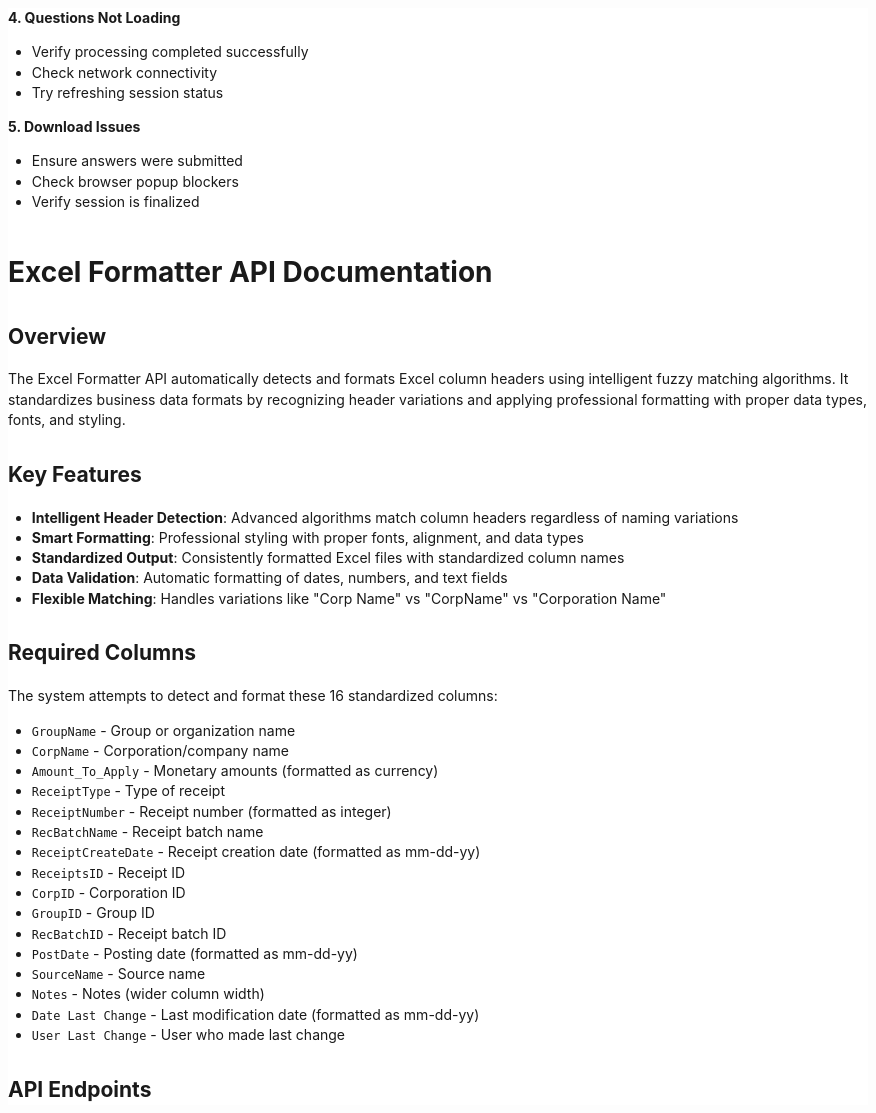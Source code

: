 **4. Questions Not Loading**
- Verify processing completed successfully
- Check network connectivity
- Try refreshing session status

**5. Download Issues**
- Ensure answers were submitted
- Check browser popup blockers
- Verify session is finalized

# Excel Formatter API Documentation

## **Overview**

The Excel Formatter API automatically detects and formats Excel column headers using intelligent fuzzy matching algorithms. It standardizes business data formats by recognizing header variations and applying professional formatting with proper data types, fonts, and styling.

## **Key Features**

- **Intelligent Header Detection**: Advanced algorithms match column headers regardless of naming variations
- **Smart Formatting**: Professional styling with proper fonts, alignment, and data types
- **Standardized Output**: Consistently formatted Excel files with standardized column names
- **Data Validation**: Automatic formatting of dates, numbers, and text fields
- **Flexible Matching**: Handles variations like "Corp Name" vs "CorpName" vs "Corporation Name"

## **Required Columns**

The system attempts to detect and format these 16 standardized columns:

- `GroupName` - Group or organization name
- `CorpName` - Corporation/company name
- `Amount_To_Apply` - Monetary amounts (formatted as currency)
- `ReceiptType` - Type of receipt
- `ReceiptNumber` - Receipt number (formatted as integer)
- `RecBatchName` - Receipt batch name
- `ReceiptCreateDate` - Receipt creation date (formatted as mm-dd-yy)
- `ReceiptsID` - Receipt ID
- `CorpID` - Corporation ID
- `GroupID` - Group ID
- `RecBatchID` - Receipt batch ID
- `PostDate` - Posting date (formatted as mm-dd-yy)
- `SourceName` - Source name
- `Notes` - Notes (wider column width)
- `Date Last Change` - Last modification date (formatted as mm-dd-yy)
- `User Last Change` - User who made last change

## **API Endpoints**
········
- **Task requirements**
Each entry above should be written out again exactly, without its pictures.

- **Response below**
Source code

: **4. Questions Not Loading**
- Verify processing completed successfully
- Check network connectivity
- Try refreshing session status

**5. Download Issues**
- Ensure answers were submitted
- Check browser popup blockers
- Verify session is finalized

# Excel Formatter API Documentation

## **Overview**

The Excel Formatter API automatically detects and formats Excel column headers using intelligent fuzzy matching algorithms. It standardizes business data formats by recognizing header variations and applying professional formatting with proper data types, fonts, and styling.

## **Key Features**

- **Intelligent Header Detection**: Advanced algorithms match column headers regardless of naming variations
- **Smart Formatting**: Professional styling with proper fonts, alignment, and data types
- **Standardized Output**: Consistently formatted Excel files with standardized column names
- **Data Validation**: Automatic formatting of dates, numbers, and text fields
- **Flexible Matching**: Handles variations like "Corp Name" vs "CorpName" vs "Corporation Name"

## **Required Columns**

The system attempts to detect and format these 16 standardized columns:

- `GroupName` - Group or organization name
- `CorpName` - Corporation/company name
- `Amount_To_Apply` - Monetary amounts (formatted as currency)
- `ReceiptType` - Type of receipt
- `ReceiptNumber` - Receipt number (formatted as integer)
- `RecBatchName` - Receipt batch name
- `ReceiptCreateDate` - Receipt creation date (formatted as mm-dd-yy)
- `ReceiptsID` - Receipt ID
- `CorpID` - Corporation ID
- `GroupID` - Group ID
- `RecBatchID` - Receipt batch ID
- `PostDate` - Posting date (formatted as mm-dd-yy)
- `SourceName` - Source name
- `Notes` - Notes (wider column width)
- `Date Last Change` - Last modification date (formatted as mm-dd-yy)
- `User Last Change` - User who made last change

## **API Endpoints**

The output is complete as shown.